The European Union is weighing its own sanctions against Turkey as retaliation for separate disputes with Greece, Cyprus and Germany in a decision that could come as soon as Thursday, according to a European diplomat in Washington.

Taken together, Turkey is feeling increasingly isolated, according to a senior official in its government.

Last month’s basing of a U.S. Navy expeditionary ship at Souda Bay, off the Greek coast, signaled that Turkey was no longer the key U.S. ally in the Eastern Mediterranean, the senior official said.

The Abraham accords brokered this fall by the Trump administration — fostering normalized relationships among Israel and three Arab states, Bahrain, Sudan and the United Arab Emirates — harnessed Middle Eastern countries that are hostile to the Muslim Brotherhood. The Islamist movement is supported by Mr. Erdogan.

The senior Turkish official also described feeling snubbed by Mr. Pompeo’s visits this fall to rivals in Cyprus and Greece, and then his tour of Istanbul with his wife in November instead of going to Ankara to meet with government leaders.

The expected sanctions are sure to hammer Turkey’s already strained economy and may force Mr. Erdogan to pull back from most of his military missions abroad. (One exception would be in neighboring Syria, where Turkey is battling Islamic State militants and American-backed Kurdish fighters; Mr. Erdogan considers both of the groups to be terrorists and is unlikely to retreat.)

Experts warn that this could push Turkey into Russia’s arms if Mr. Biden is not careful.

“Relations with Turkey will be a major, urgent question for the Biden administration,” said James F. Jeffrey, a former U.S. ambassador to Turkey and Iraq who retired last month as the State Department’s special envoy for Syria policy and the coalition to defeat the Islamic State.

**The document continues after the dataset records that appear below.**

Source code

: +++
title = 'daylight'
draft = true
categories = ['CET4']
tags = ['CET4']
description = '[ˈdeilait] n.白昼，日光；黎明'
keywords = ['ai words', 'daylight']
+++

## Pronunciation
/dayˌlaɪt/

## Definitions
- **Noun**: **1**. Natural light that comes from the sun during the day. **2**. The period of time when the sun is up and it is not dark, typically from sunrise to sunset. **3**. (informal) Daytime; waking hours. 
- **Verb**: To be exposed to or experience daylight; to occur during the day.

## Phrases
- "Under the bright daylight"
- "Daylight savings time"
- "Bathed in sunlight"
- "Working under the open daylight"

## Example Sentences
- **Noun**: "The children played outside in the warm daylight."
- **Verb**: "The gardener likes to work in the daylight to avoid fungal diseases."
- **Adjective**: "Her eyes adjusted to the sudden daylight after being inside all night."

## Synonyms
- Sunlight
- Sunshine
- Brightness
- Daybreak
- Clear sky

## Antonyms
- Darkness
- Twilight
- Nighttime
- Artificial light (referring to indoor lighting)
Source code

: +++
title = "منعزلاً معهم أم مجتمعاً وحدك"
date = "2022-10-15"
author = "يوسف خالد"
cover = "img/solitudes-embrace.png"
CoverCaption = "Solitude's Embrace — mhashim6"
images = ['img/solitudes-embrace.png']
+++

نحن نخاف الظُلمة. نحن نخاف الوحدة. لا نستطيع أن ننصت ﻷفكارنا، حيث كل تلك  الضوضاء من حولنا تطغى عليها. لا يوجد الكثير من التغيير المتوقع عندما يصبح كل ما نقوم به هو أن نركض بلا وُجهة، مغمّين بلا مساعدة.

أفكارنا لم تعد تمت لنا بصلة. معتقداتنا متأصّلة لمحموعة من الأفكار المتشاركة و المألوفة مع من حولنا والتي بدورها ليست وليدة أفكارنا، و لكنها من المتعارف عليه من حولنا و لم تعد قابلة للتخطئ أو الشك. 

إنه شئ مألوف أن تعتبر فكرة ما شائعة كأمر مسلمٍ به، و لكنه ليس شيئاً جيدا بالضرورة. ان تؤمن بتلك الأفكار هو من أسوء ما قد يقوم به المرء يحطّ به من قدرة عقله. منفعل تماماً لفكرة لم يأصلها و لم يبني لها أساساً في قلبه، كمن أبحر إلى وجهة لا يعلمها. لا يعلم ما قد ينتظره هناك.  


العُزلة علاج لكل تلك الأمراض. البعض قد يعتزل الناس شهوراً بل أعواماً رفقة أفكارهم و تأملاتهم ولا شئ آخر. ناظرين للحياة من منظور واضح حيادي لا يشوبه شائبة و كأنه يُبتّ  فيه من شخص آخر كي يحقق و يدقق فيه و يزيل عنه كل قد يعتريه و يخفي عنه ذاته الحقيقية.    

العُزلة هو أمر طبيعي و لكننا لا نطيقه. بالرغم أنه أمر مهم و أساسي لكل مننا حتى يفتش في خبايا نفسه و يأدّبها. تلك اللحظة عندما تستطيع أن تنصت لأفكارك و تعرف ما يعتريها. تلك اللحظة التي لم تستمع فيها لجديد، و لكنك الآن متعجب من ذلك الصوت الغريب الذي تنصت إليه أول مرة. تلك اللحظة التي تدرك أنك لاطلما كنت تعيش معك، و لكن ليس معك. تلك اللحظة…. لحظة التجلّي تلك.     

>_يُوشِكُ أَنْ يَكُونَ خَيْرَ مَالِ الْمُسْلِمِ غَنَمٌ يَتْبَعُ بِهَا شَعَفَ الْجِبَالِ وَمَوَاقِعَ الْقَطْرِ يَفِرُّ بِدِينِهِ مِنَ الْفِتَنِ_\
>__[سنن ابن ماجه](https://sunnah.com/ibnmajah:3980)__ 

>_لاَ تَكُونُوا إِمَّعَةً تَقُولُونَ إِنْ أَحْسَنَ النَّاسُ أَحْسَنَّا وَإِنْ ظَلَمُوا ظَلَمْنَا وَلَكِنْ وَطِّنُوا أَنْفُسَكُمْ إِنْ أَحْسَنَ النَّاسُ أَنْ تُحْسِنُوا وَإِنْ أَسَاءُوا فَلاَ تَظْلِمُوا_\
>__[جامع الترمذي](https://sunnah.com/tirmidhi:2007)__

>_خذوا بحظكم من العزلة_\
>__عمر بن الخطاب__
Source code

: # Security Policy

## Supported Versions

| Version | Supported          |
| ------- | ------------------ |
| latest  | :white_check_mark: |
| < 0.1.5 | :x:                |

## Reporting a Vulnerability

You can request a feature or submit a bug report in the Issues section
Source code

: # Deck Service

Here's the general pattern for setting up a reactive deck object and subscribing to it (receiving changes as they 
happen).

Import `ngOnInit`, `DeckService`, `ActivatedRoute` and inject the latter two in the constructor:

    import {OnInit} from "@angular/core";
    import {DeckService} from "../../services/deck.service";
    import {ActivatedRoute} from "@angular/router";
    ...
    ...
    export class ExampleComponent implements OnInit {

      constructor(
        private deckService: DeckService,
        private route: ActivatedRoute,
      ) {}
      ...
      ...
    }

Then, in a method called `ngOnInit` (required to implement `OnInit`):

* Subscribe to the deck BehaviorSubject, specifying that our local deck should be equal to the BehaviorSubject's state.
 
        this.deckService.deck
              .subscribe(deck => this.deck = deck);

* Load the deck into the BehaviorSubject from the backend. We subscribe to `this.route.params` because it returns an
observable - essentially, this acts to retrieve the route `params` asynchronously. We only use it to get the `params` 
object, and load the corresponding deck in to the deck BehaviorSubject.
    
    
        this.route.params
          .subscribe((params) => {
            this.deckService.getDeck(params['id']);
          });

“Given the country’s size, location, economic and military power, and the pro-Western sentiments of the population — if not its president — does it make sense to sideline Turkey or push it into the Russian camp?” Mr. Jeffrey said.

He noted that Turkey and Russia have been on opposite sides in ongoing conflicts in Syria, Libya and Nagorno-Karabakh. It also remains a critical NATO ally in Iraq and Afghanistan, and opposes Iran’s regional advances.

The senior Turkish official described Mr. Erdogan’s interests as ultimately having more in common with the West than with Russia. But, he said, how the Biden administration approaches the dispute over the missile defense systems will be a first test.

It is far from certain a compromise can be struck. But the Turkish official said Mr. Biden’s advisers have indicated in low-level discussions they were open to considering compromises as they are proposed, including convening a NATO working group to look at whether Russia could indeed penetrate Western military systems through the missile defense systems.

A spokesman for Mr. Biden’s transition team declined to comment.

The senior Turkish official also said that Mr. Biden’s advisers have made clear they will engage with Turkey through traditional and technical diplomatic channels — and not rely on the kind of spontaneous and direct lines of communication that marked the relationship between Mr. Trump and Mr. Erdogan.

That was welcome news to the Turks, the senior official said.

Julian E. Barnes contributed reporting.